St. Michael's Way is part of the European network of Ways of St. James. The walk follows a route from the church of St. Uny, Lelant, on the north coast of Cornwall, to St. Michael's Mount on the south coast. The route takes walkers to areas of historical and religious significance, enabling them to enjoy the varied landscape as they cross the Cornish peninsula.
St. Michael's Way is on public rights of way and quiet roads. Pilgrim ways are often indicated by the traditional pilgrim's symbol of a scallop shell and this route has been signposted and waymarked in both directions using a stylistic shell based on the Council of Europe's sign for pilgrim routes.
The Way was thought to have been used by pilgrims, missionaries and travellers, especially those from Ireland and Wales, to avoid crossing the treacherous waters around Land's End.
The trail stretches from Lelant to Marazion. Visitors can expect to see a number of sights including the 'Caribbean' style waters around St. Ives, the largest sand dunes in Cornwall at Gwithian and far-reaching views of West Penwith at Trencrom Hill.

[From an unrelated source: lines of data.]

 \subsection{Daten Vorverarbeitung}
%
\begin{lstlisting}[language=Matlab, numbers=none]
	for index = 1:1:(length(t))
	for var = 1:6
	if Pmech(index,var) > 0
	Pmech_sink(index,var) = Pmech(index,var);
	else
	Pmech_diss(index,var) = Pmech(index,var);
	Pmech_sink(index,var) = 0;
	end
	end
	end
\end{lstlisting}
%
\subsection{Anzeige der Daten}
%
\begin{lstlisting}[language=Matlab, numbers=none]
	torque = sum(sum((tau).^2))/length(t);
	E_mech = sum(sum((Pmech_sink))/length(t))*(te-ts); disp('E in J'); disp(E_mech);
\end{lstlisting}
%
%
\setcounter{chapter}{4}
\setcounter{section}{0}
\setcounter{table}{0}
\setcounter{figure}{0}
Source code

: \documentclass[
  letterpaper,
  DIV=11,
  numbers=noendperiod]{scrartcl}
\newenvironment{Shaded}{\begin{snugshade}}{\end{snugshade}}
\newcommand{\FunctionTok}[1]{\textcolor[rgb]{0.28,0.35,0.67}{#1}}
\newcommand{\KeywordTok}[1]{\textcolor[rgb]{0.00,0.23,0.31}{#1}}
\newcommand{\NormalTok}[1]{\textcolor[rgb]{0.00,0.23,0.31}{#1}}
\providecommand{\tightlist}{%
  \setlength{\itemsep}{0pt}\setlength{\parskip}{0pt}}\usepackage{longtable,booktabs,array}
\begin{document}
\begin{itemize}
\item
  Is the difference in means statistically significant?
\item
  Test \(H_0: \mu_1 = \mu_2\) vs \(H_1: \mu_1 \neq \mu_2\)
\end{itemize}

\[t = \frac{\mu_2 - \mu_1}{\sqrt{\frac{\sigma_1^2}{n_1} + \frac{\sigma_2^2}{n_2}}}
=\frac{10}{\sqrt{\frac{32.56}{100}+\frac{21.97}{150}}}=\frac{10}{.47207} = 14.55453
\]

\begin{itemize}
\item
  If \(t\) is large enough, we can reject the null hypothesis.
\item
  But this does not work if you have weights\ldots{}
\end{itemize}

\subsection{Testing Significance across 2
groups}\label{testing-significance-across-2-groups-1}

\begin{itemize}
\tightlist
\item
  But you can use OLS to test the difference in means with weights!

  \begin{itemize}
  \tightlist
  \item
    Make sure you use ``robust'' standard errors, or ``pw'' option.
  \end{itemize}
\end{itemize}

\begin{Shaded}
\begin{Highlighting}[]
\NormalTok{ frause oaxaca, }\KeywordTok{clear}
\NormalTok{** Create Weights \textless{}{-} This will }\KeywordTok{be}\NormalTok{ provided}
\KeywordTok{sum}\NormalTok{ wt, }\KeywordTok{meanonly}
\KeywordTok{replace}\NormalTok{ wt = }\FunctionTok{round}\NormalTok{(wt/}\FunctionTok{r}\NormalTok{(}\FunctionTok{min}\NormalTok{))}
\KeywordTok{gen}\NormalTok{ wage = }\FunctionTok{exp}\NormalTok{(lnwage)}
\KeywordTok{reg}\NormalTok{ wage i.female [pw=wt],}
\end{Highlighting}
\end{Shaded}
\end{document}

At Ludgvan there is a choice of walking directly to Marazion, through Lower Quarter, or extending the route by visiting Gulval and walking back to Marazion along part of the South West Coast Path.
The Way may be joined from St. Ives by following the coast path towards Carbis Bay and from Penzance, by following the road and the coast path towards Marazion.
A circular walk can be formed around the southern part of the route by using both the Lower Quarter and the Gulval alternatives to Marazion. By using local bus services, the route can be shortened at several points.